> Work instruction:
Your answer should be the lines of the listing that contain the word "development".

======== Records for this task ========

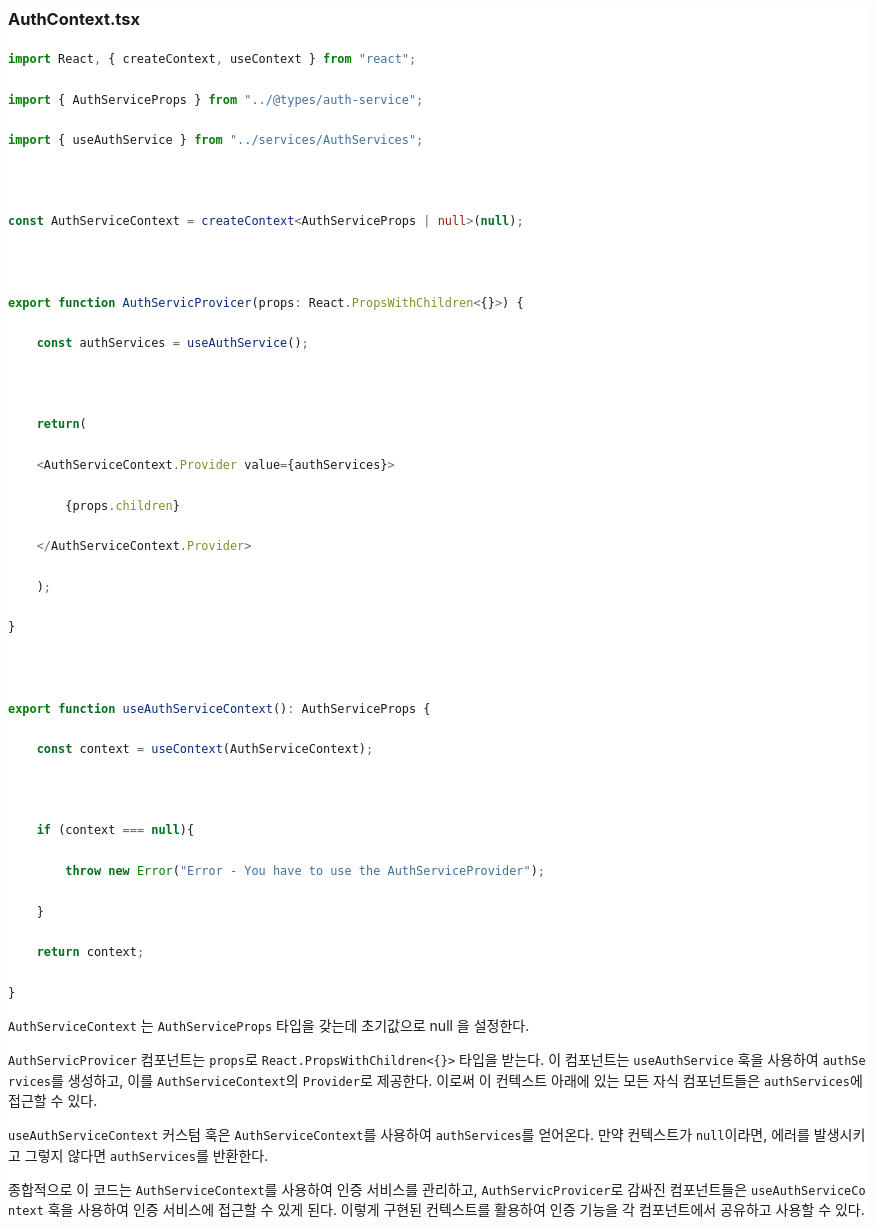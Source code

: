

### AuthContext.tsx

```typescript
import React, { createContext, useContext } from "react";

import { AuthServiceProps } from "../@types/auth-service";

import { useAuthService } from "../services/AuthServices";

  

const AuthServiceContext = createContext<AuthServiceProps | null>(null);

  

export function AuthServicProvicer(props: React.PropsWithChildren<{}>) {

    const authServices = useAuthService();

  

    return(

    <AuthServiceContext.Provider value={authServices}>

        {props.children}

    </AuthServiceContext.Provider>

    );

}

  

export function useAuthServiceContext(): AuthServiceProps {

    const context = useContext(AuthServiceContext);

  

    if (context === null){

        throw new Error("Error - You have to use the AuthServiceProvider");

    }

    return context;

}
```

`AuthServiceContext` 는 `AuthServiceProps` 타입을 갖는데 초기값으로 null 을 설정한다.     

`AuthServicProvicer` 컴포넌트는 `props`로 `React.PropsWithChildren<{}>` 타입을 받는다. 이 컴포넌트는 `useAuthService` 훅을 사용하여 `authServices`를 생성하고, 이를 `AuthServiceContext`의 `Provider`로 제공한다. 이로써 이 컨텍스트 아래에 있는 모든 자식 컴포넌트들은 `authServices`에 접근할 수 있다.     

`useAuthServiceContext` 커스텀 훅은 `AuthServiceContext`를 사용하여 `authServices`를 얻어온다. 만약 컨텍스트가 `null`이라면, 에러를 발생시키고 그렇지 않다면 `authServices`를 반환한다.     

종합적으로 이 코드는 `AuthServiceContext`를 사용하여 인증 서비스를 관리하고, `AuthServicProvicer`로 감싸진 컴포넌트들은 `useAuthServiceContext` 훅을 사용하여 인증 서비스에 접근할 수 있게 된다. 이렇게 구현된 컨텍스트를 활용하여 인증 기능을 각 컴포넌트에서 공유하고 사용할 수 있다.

========
======== Records for this task ========

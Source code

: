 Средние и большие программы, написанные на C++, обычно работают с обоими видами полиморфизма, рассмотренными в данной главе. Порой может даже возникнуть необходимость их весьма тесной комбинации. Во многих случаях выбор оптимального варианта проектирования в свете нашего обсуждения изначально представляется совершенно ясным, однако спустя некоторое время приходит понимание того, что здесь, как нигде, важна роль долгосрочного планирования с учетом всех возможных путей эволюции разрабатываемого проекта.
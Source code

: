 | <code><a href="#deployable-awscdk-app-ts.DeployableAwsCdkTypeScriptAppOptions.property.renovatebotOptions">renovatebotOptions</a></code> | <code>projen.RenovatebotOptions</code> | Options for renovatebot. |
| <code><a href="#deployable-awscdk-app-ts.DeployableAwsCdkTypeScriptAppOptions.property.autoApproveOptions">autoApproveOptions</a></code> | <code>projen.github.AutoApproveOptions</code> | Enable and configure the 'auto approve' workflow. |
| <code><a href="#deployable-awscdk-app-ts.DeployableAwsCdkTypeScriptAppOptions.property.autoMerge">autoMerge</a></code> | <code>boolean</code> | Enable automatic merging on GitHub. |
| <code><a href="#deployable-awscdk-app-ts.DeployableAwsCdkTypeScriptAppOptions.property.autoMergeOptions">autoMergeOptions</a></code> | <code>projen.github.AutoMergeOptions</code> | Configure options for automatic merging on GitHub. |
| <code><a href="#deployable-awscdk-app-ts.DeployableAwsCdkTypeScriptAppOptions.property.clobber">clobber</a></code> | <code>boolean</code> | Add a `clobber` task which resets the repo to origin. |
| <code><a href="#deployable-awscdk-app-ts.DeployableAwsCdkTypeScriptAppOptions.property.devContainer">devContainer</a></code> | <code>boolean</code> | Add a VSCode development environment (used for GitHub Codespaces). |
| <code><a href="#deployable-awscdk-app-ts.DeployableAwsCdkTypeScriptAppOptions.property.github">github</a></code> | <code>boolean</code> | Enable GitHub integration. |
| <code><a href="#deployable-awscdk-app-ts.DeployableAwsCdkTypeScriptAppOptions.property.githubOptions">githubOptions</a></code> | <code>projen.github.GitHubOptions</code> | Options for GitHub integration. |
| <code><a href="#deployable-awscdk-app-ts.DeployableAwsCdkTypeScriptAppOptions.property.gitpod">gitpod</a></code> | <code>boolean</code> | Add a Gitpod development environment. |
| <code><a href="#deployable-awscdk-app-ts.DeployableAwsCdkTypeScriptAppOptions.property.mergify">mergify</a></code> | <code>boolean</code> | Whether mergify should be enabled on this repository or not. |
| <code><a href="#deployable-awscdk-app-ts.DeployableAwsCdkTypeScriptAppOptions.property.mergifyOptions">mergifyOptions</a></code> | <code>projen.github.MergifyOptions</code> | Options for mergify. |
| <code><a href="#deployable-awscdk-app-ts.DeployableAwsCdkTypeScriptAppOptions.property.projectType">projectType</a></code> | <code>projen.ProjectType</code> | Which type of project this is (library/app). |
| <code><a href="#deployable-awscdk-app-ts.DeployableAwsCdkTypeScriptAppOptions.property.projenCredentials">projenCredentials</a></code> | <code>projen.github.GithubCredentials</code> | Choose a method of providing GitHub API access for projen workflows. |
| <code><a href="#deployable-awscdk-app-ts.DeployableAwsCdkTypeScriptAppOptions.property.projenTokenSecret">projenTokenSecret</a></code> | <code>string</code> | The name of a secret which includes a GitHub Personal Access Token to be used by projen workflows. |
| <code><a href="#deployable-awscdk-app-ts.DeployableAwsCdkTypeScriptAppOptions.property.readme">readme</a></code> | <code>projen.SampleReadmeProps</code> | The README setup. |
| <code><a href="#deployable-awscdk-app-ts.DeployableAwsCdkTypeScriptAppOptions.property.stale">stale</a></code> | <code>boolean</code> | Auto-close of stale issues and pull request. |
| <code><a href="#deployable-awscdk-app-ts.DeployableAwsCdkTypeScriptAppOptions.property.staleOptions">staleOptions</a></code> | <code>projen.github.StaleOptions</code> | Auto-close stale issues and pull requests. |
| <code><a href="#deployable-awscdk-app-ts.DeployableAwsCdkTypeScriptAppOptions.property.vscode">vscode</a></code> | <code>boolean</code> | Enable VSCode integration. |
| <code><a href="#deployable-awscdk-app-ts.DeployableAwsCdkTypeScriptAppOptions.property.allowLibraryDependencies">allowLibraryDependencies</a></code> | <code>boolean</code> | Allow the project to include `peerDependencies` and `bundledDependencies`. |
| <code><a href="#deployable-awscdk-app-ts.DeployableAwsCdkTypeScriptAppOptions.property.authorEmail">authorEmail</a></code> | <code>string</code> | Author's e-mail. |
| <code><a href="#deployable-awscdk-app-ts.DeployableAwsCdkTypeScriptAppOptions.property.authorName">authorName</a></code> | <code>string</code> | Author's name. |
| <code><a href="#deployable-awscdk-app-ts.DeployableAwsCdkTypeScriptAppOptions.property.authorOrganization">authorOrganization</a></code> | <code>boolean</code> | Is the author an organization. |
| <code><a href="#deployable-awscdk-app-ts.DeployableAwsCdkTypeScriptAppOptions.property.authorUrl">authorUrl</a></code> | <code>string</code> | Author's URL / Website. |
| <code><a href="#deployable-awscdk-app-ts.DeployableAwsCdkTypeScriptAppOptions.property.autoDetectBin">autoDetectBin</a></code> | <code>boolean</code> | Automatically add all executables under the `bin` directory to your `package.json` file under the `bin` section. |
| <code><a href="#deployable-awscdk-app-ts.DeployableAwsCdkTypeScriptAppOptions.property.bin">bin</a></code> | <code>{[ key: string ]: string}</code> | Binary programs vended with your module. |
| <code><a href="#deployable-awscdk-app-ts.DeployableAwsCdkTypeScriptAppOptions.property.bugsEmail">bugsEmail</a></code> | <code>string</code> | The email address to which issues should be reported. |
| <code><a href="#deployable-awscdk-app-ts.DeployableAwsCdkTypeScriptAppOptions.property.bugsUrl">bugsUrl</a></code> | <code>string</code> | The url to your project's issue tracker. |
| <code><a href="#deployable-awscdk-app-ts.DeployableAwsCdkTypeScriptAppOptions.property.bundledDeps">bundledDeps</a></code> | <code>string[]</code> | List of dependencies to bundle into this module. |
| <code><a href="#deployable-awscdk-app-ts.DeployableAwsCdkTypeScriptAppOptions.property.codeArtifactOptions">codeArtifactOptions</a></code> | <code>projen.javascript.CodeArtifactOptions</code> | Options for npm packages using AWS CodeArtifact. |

========
======== Records for this task ========

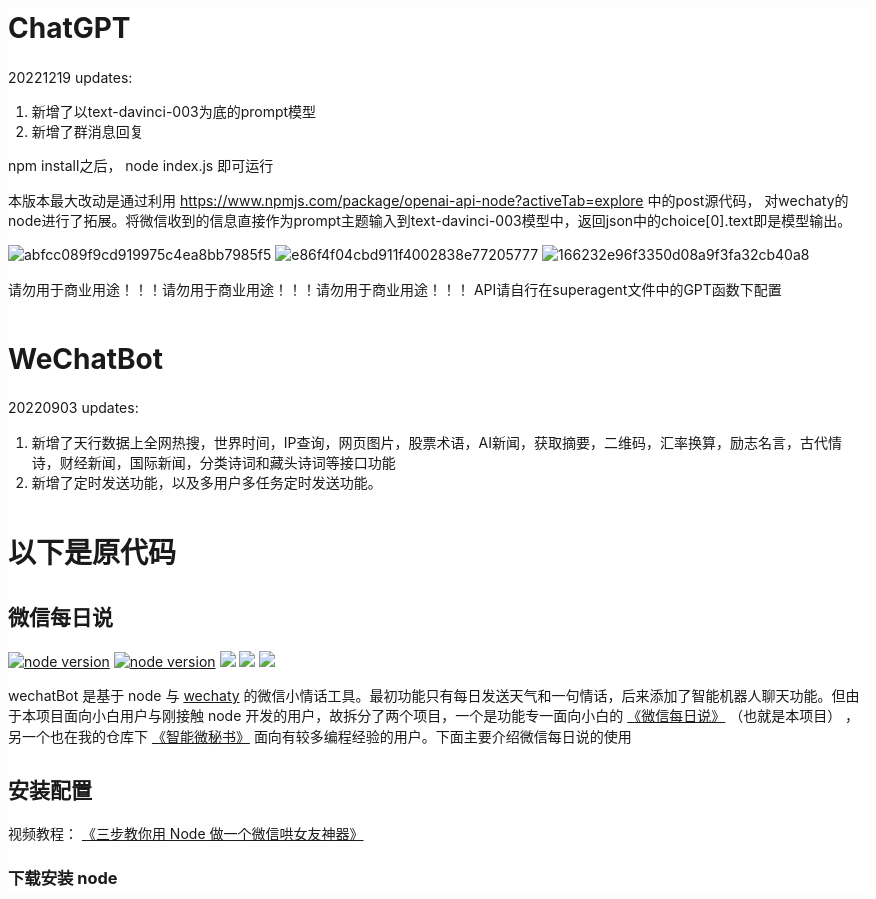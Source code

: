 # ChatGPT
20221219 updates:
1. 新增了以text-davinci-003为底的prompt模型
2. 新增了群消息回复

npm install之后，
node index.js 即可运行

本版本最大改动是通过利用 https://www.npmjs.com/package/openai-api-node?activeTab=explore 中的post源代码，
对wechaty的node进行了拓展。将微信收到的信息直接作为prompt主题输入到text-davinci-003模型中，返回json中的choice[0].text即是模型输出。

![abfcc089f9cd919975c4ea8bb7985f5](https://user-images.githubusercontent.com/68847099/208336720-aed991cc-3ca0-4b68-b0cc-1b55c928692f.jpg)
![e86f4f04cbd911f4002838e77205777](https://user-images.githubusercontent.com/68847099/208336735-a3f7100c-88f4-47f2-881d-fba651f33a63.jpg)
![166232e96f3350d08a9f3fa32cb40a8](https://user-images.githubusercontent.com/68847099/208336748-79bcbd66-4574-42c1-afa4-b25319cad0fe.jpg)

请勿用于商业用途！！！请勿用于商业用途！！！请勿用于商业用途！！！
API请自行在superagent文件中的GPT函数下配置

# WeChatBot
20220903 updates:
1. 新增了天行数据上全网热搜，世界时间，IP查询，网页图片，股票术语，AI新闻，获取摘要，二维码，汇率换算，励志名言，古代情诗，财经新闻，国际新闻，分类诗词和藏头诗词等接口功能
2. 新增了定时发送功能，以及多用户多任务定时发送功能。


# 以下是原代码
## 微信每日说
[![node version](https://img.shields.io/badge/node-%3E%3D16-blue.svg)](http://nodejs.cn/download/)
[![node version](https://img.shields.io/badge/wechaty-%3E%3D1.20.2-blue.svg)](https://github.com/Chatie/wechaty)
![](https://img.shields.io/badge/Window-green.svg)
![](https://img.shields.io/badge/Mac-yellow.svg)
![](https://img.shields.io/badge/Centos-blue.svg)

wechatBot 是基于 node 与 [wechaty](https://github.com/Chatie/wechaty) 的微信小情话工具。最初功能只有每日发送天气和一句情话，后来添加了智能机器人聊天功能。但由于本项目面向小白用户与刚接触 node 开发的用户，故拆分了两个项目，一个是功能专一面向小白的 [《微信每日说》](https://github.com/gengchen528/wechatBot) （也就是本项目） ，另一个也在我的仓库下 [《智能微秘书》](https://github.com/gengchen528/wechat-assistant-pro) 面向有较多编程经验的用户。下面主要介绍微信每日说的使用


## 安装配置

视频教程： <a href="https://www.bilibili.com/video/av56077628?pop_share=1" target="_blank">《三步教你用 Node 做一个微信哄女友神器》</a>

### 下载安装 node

========

> Reply:
| <code><a href="#deployable-awscdk-app-ts.DeployableAwsCdkTypeScriptAppOptions.property.devContainer">devContainer</a></code> | <code>boolean</code> | Add a VSCode development environment (used for GitHub Codespaces). |
| <code><a href="#deployable-awscdk-app-ts.DeployableAwsCdkTypeScriptAppOptions.property.gitpod">gitpod</a></code> | <code>boolean</code> | Add a Gitpod development environment. |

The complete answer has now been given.